++++ Input data
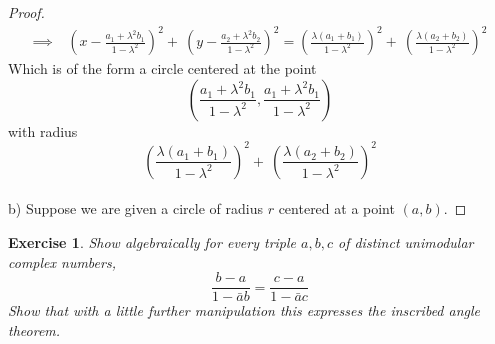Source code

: \documentclass{article}
\newtheorem{exercise}{Exercise}
\begin{document}
\begin{proof}
\begin{align*}
  \implies \ & \left(x - \frac{a_{1} + \lambda^{2}b_{1}}{1-\lambda^{2}}\right) ^{2} + \ \left(y - \frac{a_{2} + \lambda^{2}b_{2}}{1-\lambda^{2}}\right) ^{2} =  \left(\frac{\lambda(a_{1} + b_{1})}{1-\lambda^{2}}\right)^{2} + \ \left(\frac{\lambda(a_{2} + b_{2})}{1-\lambda^{2}}\right)^{2}  
\end{align*}
Which is of the form a circle centered at the point \[\left(\frac{a_{1}+\lambda^{2}b_{1}}{1-\lambda^{2}}, \frac{a_{1}+\lambda^{2}b_{1}}{1-\lambda^{2}}\right)\] with radius \[ \left(\frac{\lambda(a_{1} + b_{1})}{1-\lambda^{2}}\right)^{2} + \ \left(\frac{\lambda(a_{2} + b_{2})}{1-\lambda^{2}}\right)^{2} \] 
\\ 
b) Suppose we are given a circle of radius $r$ centered at a point $(a, b)$. 
\end{proof}

\begin{exercise}
  Show algebraically for every triple $a,b,c$ of distinct unimodular complex numbers, \[\frac{b-a}{1-\bar{a}b} = \frac{c-a}{1-\bar{a}c} \] Show that with a little further manipulation this expresses the inscribed angle theorem.
\end{exercise}
\end{document}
++++++++
# What you are asked to do
Across the listing above, find all lines where the word "centered" is present and copy them.

# Answer area
Which is of the form a circle centered at the point \[\left(\frac{a_{1}+\lambda^{2}b_{1}}{1-\lambda^{2}}, \frac{a_{1}+\lambda^{2}b_{1}}{1-\lambda^{2}}\right)\] with radius \[ \left(\frac{\lambda(a_{1} + b_{1})}{1-\lambda^{2}}\right)^{2} + \ \left(\frac{\lambda(a_{2} + b_{2})}{1-\lambda^{2}}\right)^{2} \] 
b) Suppose we are given a circle of radius $r$ centered at a point $(a, b)$. 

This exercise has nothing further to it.